One of the most used data wrangling workbenches is the Jupyter Notebook – most commonly powered by a Python engine and leveraging the many libraries and frameworks that make the Python ecosystem such an attractive place for data professionals. The number of resources outlining the use of Jupyter Notebooks and demonstrating its power is vast. So I won’t go there. I will however discuss how you can quickly get going with your very own Jupyter Notebook environment, running in a Docker container either locally on your laptop or on a generic container platform located anywhere you want.
Note: this article is used as instruction for participants in the Conclusion Data Wrangling Meetup on February 21st.
Note 2: an alternative to your own installation of Jupyter Notebook, you can make use of this free Katacoda scenario that takes you by the hand through the installation steps and provisions an environment in a cloud environment accessible from the comfort of your own browser. This is probably the best balance between having full control and not having to do too much your self.
Note 3: Instead of running your own Jupyter Notebook environment, you can also make use of https://jupyter.org/try – and get a temporary Jupyter server just for you, running on mybinder.org. This is a great playground Unfortuately, for a workshop it cannot really be relied upon because when demand peaks, environments are simply not available.
Sources are in the GitHup Repo: https://github.com/lucasjellema/DataAnalytics–IntroductionDataWrangling-JupyterNotebooks
In this article, I will assume that you can start with a Docker host – an environment where you can start Docker containers. My steps will be on Linux – if you are on Windows running Docker for Windows, you need to convert to the Windows counterpart commands.
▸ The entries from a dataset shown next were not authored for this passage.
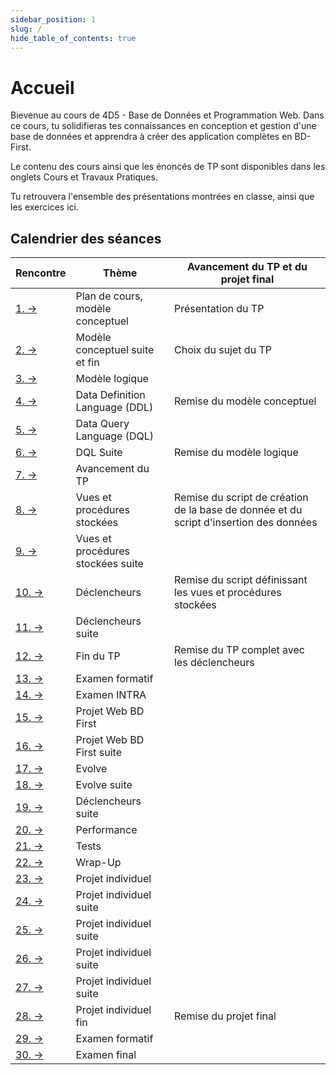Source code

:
 ```yaml
---
sidebar_position: 1
slug: /
hide_table_of_contents: true
---
```


# Accueil
<Row>

<Column>

Bievenue au cours de 4D5 - Base de Données et Programmation Web. Dans ce cours, tu solidifieras tes connaissances en conception et gestion d'une base de données et apprendra à créer des application complètes en BD-First. 

Le contenu des cours ainsi que les énoncés de TP sont disponibles dans les onglets Cours et Travaux Pratiques. 

Tu retrouvera l'ensemble des présentations montrées en classe, ainsi que les exercices ici. 

</Column>

<Column>

## Calendrier des séances

| Rencontre                    | Thème                             | Avancement du TP et du projet final      |
|------------------------------|-----------------------------------|------------------------------------------|
| [1. →](cours/Rencontre1.1)   | Plan de cours, modèle conceptuel  | Présentation du TP                       |
| [2. →](cours/Rencontre1.2)   | Modèle conceptuel suite et fin    | Choix du sujet du TP                     |
| [3. →](cours/Rencontre2.1)   | Modèle logique                    | |
| [4. →](cours/Rencontre2.2)   | Data Definition Language (DDL)    | Remise du modèle conceptuel              |
| [5. →](cours/Rencontre3.1)   | Data Query Language (DQL)         | |
| [6. →](cours/Rencontre3.2)   | DQL Suite                         | Remise du modèle logique                 |
| [7. →](cours/Rencontre4.1)   | Avancement du TP                  | |
| [8. →](cours/Rencontre4.2)   | Vues et procédures stockées       | Remise du script de création de la base de donnée et du script d'insertion des données |
| [9. →](cours/Rencontre5.1)   | Vues et procédures stockées suite | |
| [10. →](cours/Rencontre5.2)  | Déclencheurs                      | Remise du script définissant les vues et procédures stockées |
| [11. →](cours/Rencontre6.1)  | Déclencheurs suite                | |
| [12. →](cours/Rencontre6.2)  | Fin du TP                         | Remise du TP complet avec les déclencheurs |
| [13. →](cours/Rencontre7.1)  | Examen formatif                   | |
| [14. →](cours/Rencontre7.2)  | Examen INTRA                      | |
| [15. →](cours/Rencontre8.1)  | Projet Web BD First               | |
| [16. →](cours/Rencontre8.2)  | Projet Web BD First suite         | |
| [17. →](cours/Rencontre9.1)  | Evolve                            | |
| [18. →](cours/Rencontre9.2)  | Evolve suite                      | |
| [19. →](cours/Rencontre10.1) | Déclencheurs suite                | |
| [20. →](cours/Rencontre10.2) | Performance                       | |
| [21. →](cours/Rencontre11.1) | Tests                             | |
| [22. →](cours/Rencontre11.2) | Wrap-Up                           | |
| [23. →](cours/Rencontre12.1) | Projet individuel                 | |
| [24. →](cours/Rencontre12.2) | Projet individuel suite           | |
| [25. →](cours/Rencontre13.1) | Projet individuel suite           | |
| [26. →](cours/Rencontre13.2) | Projet individuel suite           | |
| [27. →](cours/Rencontre14.1) | Projet individuel suite           | |
| [28. →](cours/Rencontre14.2) | Projet individuel fin             | Remise du projet final |
| [29. →](cours/Rencontre15.1) | Examen formatif                   | |
| [30. →](cours/Rencontre15.2) | Examen final                      | |

</Column>

</Row>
Or, alternatively, like I did, use the combination of VirtualBox and Vagrant to manage Linux Ubuntu VMs with Docker inside and keep your Windows environment very uncluttered.
To quickly get going with that combination follow the instructions in this article: https://technology.amis.nl/2018/05/21/rapidly-spinning-up-a-vm-with-ubuntu-and-docker-on-my-windows-machine-using-vagrant-and-virtualbox/.
Note: you may have to install two vagrant plugins – in order to provide docker-compose into the VM and to allocate a greater than default disk size:
- vagrant plugin install vagrant-docker-compose
- vagrant plugin install vagrant-disksize
Running Jupyter on Docker
I will assume that you are at the command line with Linux at your fingertips and Docker running in the backgroud. Docker ps needs to return nothing at this point.
Many container images are available that contain Jupyter Notebooks in some form or shape. I will use the jupyter/scipy -notebook image from Jupyter Docker Stacks. See this article for details on this image and other images they make available. On the website, it reads:
Jupyter Docker Stacks are a set of ready-to-run Docker images containing Jupyter applications and interactive computing tools. You can use a stack image to do any of the following (and more):
- Start a personal Jupyter Notebook server in a local Docker container
- Run JupyterLab servers for a team using JupyterHub
- Write your own project Dockerfile
The jupyter/scipy -notebook image is fairly rich image. It contains:
- Minimally-functional Jupyter Notebook server
- Miniconda Python 3.6
- Pandoc and TeX Live for notebook document conversion
- git, emacs, jed, nano, and unzip
- pandas, numexpr, matplotlib, scipy, seaborn, scikit-learn, scikit-image, sympy, cython, patsy, statsmodel, cloudpickle, dill, numba, bokeh, sqlalchemy, hdf5, vincent, beautifulsoup, protobuf, and xlrd packages
- ipywidgets for interactive visualizations in Python notebooks
- Facets for visualizing machine learning datasets
We will add a few other libraries on this ‘base’ image.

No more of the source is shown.